Reading the code, it looks like these parameters are added using a method called .add_value()
which and takes simple strings for their name. The $
must be added afterwards, and we won't have to think about that part.
// Add the session params to this LIVE query, so
// that queries can use these within field
// projections and WHERE clauses.
lqctx.add_value("access", sess.pick(AC.as_ref()).into());
lqctx.add_value("auth", sess.pick(RD.as_ref()).into());
lqctx.add_value("token", sess.pick(TK.as_ref()).into());
lqctx.add_value("session", sess.clone().into());
// Add $before, $after, $value, and $event params
// to this LIVE query so the user can use these
// within field projections and WHERE clauses.

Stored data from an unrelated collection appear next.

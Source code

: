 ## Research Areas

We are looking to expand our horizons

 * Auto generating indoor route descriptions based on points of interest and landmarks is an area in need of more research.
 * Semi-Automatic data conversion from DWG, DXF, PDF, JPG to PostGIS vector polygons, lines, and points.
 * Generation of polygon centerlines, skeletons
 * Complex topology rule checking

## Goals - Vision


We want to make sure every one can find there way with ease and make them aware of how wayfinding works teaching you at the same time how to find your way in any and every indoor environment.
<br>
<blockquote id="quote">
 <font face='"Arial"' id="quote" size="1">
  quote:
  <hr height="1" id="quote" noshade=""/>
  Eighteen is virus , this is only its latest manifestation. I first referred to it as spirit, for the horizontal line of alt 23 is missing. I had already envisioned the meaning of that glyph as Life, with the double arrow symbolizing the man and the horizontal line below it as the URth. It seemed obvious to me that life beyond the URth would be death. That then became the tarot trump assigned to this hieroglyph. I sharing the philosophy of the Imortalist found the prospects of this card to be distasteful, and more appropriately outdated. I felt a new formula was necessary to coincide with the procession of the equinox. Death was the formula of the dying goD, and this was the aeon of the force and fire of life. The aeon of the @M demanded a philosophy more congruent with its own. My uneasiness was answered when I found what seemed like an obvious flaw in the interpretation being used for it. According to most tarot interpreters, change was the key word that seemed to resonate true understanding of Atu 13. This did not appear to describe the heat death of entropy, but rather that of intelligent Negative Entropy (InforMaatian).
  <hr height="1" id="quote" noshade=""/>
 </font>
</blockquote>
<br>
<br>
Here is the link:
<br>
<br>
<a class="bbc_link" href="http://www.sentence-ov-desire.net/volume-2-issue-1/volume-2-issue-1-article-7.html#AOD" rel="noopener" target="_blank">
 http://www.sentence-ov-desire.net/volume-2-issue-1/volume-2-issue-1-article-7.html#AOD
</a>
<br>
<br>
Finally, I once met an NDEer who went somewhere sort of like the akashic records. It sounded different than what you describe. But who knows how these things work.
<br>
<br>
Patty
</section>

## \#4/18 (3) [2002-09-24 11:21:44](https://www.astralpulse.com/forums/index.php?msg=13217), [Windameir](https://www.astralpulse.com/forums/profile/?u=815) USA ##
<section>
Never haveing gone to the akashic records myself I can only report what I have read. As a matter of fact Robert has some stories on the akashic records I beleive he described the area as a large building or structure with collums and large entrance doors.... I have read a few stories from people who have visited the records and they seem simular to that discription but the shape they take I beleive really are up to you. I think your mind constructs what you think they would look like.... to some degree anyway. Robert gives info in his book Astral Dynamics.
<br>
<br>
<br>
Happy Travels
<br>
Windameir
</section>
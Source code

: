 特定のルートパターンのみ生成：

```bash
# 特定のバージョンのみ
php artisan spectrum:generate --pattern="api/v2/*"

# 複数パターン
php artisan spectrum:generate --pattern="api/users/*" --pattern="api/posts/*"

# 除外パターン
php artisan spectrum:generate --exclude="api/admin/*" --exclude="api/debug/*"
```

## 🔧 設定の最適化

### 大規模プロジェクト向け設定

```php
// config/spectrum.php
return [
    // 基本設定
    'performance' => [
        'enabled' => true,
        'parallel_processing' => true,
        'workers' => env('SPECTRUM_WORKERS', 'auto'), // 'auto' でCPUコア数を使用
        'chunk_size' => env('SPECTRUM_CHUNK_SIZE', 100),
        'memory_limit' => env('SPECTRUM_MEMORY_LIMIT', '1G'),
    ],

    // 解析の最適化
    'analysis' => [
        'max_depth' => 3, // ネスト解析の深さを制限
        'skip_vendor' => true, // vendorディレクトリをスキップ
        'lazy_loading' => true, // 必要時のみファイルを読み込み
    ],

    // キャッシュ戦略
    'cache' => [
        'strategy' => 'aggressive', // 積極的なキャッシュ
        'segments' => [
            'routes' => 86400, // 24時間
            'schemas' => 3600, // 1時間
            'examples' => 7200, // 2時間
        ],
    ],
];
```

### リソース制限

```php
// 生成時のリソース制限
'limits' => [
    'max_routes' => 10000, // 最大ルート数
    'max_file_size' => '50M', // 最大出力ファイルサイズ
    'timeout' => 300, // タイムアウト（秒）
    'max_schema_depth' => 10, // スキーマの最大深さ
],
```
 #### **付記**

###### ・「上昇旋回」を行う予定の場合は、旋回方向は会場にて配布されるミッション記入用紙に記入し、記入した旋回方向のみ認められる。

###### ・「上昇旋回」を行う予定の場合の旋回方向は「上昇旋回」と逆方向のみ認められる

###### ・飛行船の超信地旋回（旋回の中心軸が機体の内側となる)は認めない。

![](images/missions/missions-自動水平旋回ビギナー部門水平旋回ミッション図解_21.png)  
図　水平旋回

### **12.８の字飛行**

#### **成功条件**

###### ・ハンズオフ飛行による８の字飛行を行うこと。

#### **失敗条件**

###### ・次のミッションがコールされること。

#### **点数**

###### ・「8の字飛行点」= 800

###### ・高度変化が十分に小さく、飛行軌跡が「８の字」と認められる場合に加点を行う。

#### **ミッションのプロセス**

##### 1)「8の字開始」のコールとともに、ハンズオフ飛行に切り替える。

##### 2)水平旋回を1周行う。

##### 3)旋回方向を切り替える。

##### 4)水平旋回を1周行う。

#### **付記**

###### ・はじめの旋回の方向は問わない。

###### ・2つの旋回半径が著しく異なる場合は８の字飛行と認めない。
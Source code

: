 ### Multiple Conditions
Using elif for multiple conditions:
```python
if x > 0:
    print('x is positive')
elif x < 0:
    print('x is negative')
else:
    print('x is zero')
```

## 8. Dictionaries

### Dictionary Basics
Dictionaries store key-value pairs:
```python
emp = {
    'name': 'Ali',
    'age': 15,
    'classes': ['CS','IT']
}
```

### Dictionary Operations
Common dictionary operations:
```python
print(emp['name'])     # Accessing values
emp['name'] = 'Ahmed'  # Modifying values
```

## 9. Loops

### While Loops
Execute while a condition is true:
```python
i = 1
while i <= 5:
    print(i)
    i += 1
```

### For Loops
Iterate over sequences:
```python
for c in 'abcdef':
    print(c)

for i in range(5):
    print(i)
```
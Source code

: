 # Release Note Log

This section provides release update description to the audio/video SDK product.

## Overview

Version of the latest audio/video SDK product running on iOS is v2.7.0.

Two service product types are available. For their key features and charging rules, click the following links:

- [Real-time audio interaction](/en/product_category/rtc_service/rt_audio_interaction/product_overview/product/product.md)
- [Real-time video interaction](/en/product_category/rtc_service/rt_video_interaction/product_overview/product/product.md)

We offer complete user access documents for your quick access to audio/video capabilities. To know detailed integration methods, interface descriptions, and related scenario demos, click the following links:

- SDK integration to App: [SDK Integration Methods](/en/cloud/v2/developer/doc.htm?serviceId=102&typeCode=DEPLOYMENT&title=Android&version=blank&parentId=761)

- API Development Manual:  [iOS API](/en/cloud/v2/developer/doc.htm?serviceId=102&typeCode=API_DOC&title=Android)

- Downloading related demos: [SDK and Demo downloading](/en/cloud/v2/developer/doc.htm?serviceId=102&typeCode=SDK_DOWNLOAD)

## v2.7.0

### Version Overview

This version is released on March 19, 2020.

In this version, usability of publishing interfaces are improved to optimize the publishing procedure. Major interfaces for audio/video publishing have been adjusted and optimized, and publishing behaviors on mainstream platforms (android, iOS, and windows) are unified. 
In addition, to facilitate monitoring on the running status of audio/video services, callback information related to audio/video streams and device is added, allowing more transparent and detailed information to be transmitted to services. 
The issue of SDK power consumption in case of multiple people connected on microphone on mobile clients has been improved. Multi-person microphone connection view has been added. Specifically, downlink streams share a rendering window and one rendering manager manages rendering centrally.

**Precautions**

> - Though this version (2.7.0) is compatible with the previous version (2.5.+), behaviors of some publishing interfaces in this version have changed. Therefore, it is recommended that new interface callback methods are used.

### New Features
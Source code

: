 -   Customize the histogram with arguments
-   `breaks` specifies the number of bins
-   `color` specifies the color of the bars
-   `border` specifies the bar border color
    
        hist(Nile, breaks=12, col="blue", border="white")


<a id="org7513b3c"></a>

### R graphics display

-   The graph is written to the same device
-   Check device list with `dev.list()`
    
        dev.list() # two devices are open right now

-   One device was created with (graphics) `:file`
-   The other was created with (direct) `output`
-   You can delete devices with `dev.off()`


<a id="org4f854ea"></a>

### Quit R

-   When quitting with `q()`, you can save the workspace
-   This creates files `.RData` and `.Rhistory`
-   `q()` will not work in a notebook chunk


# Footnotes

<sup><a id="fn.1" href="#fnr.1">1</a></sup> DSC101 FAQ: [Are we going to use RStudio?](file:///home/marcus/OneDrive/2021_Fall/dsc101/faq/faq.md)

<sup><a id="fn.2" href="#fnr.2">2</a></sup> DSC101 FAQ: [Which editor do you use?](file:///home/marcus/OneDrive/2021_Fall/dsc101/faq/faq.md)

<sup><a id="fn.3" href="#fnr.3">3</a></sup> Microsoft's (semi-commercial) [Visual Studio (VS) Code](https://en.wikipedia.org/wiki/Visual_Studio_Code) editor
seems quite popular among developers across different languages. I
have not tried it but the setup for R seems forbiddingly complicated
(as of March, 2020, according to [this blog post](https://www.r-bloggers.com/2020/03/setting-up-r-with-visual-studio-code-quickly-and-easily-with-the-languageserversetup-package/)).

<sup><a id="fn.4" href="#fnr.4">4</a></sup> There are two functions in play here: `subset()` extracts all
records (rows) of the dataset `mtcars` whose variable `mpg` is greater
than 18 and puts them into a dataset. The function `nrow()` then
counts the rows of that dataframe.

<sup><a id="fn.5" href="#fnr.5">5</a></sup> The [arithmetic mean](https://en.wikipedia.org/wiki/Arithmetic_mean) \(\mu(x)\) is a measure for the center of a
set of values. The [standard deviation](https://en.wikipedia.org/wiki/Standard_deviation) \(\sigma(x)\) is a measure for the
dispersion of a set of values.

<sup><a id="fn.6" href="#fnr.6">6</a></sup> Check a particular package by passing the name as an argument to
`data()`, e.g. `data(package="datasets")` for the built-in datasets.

lqctx.add_value("event", met.into());
lqctx.add_value("value", current.clone());
lqctx.add_value("after", current);
lqctx.add_value("before", initial);
Now let's do a search for .add_value("
to see what other places this method is being used. The search results show the method used in about a dozen or so places, but one of them stands out in particular thanks to a comment above the code. It appears to be inside a function called pluck()
. Here is the comment:
/// Evaluates a doc that has been modified so that it can be further computed into a result Value
/// This includes some permissions handling, output format handling (as specified in statement),
/// field handling (like params, links etc).
That sounds about right! Further down in the code we can see a match
statement that tells the program what to do when it gets a certain instruction on what sort of output to return. The Output::None
, Output::Null
, Output::Diff
, Output::After
, and Output::Before
variants all seem to match with the statements we saw before like RETURN BEFORE
and RETURN AFTER
. The final variant is Output::Fields
, which is when the user customizes the output like we did. And it's inside there that "before" and "after" are set!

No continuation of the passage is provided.